#### [PROBLEM DETAILS]
Determine how many of the lines below hold the word "samples". Give the number and nothing else.

#### [RECORDS SUPPLIED]
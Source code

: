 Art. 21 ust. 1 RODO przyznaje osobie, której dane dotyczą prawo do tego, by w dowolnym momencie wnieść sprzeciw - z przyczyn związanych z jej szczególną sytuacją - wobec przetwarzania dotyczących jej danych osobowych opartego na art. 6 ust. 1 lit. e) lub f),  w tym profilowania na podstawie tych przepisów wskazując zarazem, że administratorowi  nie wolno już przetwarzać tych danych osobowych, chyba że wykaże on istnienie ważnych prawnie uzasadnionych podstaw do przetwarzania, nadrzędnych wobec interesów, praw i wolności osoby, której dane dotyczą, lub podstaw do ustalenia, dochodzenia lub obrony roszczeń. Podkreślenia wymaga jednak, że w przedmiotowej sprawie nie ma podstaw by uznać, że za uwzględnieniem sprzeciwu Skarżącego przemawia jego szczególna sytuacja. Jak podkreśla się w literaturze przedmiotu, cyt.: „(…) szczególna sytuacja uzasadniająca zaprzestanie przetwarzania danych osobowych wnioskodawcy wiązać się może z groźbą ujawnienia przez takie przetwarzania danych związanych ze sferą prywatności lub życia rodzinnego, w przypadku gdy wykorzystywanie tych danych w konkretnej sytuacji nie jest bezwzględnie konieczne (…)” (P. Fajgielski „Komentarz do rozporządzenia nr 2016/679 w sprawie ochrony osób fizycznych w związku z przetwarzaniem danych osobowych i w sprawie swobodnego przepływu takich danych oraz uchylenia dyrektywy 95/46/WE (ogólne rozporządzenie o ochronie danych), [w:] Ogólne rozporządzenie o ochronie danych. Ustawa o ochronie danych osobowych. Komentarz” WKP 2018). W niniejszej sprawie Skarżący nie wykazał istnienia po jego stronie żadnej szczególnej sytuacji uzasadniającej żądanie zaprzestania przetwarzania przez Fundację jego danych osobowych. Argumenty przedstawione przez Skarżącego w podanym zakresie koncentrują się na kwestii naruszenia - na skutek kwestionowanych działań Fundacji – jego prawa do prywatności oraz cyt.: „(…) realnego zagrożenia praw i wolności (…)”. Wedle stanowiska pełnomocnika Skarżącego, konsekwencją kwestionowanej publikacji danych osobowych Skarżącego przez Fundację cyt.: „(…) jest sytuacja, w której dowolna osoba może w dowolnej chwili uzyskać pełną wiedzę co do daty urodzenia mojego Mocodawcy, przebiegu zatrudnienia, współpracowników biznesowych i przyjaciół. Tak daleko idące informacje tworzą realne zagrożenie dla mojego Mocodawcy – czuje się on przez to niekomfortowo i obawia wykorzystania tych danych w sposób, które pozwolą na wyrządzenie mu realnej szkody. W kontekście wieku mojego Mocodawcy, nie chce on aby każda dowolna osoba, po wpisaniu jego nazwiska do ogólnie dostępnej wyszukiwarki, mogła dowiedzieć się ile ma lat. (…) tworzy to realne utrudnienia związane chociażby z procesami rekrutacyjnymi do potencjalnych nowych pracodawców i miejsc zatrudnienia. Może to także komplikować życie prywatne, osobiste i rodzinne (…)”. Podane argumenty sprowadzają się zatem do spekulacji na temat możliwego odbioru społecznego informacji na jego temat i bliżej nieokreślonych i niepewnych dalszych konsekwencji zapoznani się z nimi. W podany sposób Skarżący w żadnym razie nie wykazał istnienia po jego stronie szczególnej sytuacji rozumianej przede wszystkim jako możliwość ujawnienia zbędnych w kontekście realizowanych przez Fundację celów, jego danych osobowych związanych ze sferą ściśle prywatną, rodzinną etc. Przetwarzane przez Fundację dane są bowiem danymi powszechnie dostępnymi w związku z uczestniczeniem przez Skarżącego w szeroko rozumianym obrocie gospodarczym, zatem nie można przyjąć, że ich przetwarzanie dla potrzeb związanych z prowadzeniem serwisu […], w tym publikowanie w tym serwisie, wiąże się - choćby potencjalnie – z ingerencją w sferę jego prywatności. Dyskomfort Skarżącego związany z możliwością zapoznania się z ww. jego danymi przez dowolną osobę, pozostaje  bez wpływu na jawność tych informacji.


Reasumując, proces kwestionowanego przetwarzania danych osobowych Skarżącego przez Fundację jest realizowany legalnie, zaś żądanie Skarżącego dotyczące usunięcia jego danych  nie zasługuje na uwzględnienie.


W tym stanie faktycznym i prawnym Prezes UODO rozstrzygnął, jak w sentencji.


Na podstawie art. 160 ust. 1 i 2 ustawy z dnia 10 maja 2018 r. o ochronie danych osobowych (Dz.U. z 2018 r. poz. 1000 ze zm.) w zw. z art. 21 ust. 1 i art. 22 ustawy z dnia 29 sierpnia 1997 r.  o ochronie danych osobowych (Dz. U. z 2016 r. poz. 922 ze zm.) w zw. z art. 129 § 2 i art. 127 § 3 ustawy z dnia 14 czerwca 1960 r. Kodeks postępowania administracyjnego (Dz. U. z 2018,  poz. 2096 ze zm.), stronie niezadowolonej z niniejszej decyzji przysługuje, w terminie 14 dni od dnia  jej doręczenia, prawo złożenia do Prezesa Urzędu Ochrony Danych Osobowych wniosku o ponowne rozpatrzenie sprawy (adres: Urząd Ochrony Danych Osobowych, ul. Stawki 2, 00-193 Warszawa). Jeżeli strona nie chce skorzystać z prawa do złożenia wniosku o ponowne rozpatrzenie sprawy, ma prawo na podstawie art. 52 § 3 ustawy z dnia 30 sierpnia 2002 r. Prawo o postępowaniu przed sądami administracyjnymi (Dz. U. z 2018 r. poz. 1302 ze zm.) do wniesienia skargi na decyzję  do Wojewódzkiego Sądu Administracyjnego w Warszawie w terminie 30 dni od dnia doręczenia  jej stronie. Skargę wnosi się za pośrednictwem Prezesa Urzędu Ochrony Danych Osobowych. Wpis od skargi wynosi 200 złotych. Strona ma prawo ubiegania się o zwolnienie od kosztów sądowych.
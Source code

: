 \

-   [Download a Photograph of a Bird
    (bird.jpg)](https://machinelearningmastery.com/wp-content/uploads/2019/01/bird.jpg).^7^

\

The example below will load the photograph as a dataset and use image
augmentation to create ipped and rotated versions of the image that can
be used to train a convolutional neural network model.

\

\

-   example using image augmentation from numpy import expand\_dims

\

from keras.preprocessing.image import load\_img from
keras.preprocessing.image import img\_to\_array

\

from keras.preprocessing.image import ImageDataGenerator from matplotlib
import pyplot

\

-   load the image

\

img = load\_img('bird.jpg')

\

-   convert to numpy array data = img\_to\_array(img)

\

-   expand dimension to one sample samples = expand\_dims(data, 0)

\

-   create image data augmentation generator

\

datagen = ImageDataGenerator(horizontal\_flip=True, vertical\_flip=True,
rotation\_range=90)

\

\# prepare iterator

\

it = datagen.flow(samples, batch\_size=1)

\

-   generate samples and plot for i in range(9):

#### [YOUR SOLUTION]
3